● PROBLEM STATEMENT: Transcribe the data exactly, stopping after the "dagster-image build-all --name <IMAGE" line.

EXCERPTED RECORDS Block Start

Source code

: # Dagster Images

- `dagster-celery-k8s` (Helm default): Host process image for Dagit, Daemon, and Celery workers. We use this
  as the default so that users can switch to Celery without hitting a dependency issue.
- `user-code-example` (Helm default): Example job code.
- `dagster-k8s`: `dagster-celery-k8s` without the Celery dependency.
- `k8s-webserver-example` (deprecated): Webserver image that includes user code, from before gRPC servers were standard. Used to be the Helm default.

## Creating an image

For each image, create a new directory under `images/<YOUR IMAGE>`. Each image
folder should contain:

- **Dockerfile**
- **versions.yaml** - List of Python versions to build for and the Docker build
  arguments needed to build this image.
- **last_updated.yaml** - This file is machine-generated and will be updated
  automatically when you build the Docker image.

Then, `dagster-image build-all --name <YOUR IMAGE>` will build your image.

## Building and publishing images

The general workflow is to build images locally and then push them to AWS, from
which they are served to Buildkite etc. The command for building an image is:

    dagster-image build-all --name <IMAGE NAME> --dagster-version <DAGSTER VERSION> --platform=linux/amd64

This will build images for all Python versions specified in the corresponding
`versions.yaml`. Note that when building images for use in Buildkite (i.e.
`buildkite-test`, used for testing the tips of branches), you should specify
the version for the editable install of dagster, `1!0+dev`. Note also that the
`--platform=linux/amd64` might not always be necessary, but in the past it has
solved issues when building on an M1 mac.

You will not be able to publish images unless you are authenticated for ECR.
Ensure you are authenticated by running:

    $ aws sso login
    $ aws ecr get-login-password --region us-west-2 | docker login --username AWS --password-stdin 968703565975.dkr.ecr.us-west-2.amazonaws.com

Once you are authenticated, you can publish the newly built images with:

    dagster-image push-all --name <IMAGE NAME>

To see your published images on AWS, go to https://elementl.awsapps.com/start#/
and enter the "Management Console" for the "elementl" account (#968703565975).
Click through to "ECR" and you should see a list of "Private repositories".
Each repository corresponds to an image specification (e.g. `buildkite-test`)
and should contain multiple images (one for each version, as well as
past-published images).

EXCERPTED RECORDS Block End

● ANSWER SECTION:
Source code

: # Dagster Images

- `dagster-celery-k8s` (Helm default): Host process image for Dagit, Daemon, and Celery workers. We use this
  as the default so that users can switch to Celery without hitting a dependency issue.
- `user-code-example` (Helm default): Example job code.
- `dagster-k8s`: `dagster-celery-k8s` without the Celery dependency.
- `k8s-webserver-example` (deprecated): Webserver image that includes user code, from before gRPC servers were standard. Used to be the Helm default.

## Creating an image

For each image, create a new directory under `images/<YOUR IMAGE>`. Each image
folder should contain:

- **Dockerfile**
- **versions.yaml** - List of Python versions to build for and the Docker build
  arguments needed to build this image.
- **last_updated.yaml** - This file is machine-generated and will be updated
  automatically when you build the Docker image.

Then, `dagster-image build-all --name <YOUR IMAGE>` will build your image.

## Building and publishing images

The general workflow is to build images locally and then push them to AWS, from
which they are served to Buildkite etc. The command for building an image is:

    dagster-image build-all --name <IMAGE NAME> --dagster-version <DAGSTER VERSION> --platform=linux/amd64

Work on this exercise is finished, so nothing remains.